== Task to carry out ==
Make an exact copy of the lines from the top of the entries below through the line with "For our use". Leave all pictures out.

== Supplied material ==
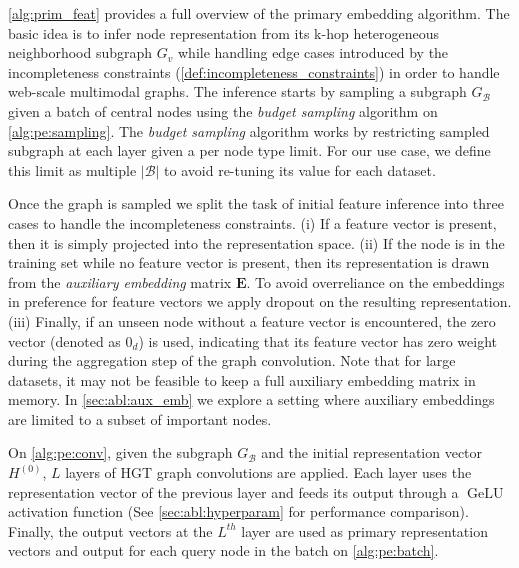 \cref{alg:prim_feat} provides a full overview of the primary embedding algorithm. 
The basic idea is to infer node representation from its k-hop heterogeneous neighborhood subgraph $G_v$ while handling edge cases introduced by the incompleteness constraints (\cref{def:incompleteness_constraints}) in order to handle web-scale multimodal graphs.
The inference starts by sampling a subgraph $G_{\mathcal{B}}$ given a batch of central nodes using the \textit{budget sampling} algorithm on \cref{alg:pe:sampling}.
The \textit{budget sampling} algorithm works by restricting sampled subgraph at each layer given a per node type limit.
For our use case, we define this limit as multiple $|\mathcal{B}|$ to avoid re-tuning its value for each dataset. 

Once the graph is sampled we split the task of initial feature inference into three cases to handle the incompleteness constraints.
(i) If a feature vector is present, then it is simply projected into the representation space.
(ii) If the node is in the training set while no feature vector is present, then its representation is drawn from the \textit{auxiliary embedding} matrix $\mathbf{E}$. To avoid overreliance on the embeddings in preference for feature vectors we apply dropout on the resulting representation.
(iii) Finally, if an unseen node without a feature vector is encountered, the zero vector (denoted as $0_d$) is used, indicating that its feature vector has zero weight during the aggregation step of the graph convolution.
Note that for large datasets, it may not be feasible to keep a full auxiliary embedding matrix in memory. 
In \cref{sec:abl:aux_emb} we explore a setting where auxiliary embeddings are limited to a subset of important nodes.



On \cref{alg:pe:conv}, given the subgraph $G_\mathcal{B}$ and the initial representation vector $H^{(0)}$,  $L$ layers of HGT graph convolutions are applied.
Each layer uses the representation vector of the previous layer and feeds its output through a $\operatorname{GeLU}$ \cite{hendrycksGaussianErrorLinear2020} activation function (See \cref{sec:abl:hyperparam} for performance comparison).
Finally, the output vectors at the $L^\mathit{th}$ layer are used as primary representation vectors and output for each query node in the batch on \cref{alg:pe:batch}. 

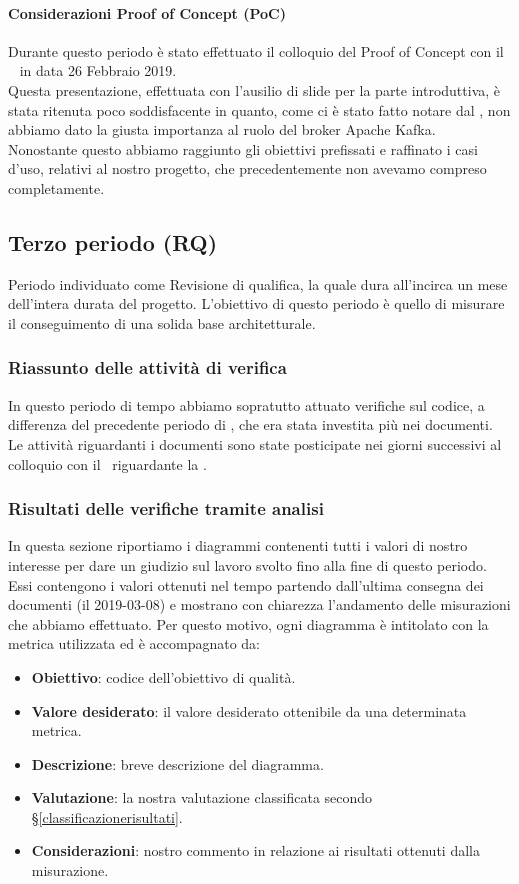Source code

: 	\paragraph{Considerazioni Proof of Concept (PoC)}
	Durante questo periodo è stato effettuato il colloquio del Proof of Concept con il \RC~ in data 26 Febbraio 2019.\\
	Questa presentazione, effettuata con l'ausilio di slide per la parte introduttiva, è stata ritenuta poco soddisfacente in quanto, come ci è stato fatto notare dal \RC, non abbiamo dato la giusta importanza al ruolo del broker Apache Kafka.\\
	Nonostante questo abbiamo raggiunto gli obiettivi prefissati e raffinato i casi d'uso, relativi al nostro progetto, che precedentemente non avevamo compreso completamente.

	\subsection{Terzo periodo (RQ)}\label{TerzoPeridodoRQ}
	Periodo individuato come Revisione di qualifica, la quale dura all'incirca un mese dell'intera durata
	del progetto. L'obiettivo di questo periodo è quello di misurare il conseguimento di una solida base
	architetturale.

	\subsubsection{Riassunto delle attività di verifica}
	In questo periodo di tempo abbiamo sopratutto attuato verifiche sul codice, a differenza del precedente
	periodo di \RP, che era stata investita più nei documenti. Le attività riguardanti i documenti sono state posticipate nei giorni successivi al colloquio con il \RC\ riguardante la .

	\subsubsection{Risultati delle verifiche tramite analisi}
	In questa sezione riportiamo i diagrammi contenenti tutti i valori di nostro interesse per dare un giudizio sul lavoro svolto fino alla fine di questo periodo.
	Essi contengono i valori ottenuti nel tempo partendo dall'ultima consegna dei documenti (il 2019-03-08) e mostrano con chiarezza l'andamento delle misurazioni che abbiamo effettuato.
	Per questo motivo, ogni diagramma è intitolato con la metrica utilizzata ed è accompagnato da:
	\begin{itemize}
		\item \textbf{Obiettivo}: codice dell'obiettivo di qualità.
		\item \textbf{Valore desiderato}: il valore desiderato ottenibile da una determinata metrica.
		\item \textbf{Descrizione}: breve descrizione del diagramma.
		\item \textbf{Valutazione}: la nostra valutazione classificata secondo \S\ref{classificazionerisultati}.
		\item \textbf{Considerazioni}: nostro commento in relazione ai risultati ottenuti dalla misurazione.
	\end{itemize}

== Answer space ==
 \cref{alg:prim_feat} provides a full overview of the primary embedding algorithm. 
The basic idea is to infer node representation from its k-hop heterogeneous neighborhood subgraph $G_v$ while handling edge cases introduced by the incompleteness constraints (\cref{def:incompleteness_constraints}) in order to handle web-scale multimodal graphs.
The inference starts by sampling a subgraph $G_{\mathcal{B}}$ given a batch of central nodes using the \textit{budget sampling} algorithm on \cref{alg:pe:sampling}.
The \textit{budget sampling} algorithm works by restricting sampled subgraph at each layer given a per node type limit.
For our use case, we define this limit as multiple $|\mathcal{B}|$ to avoid re-tuning its value for each dataset. 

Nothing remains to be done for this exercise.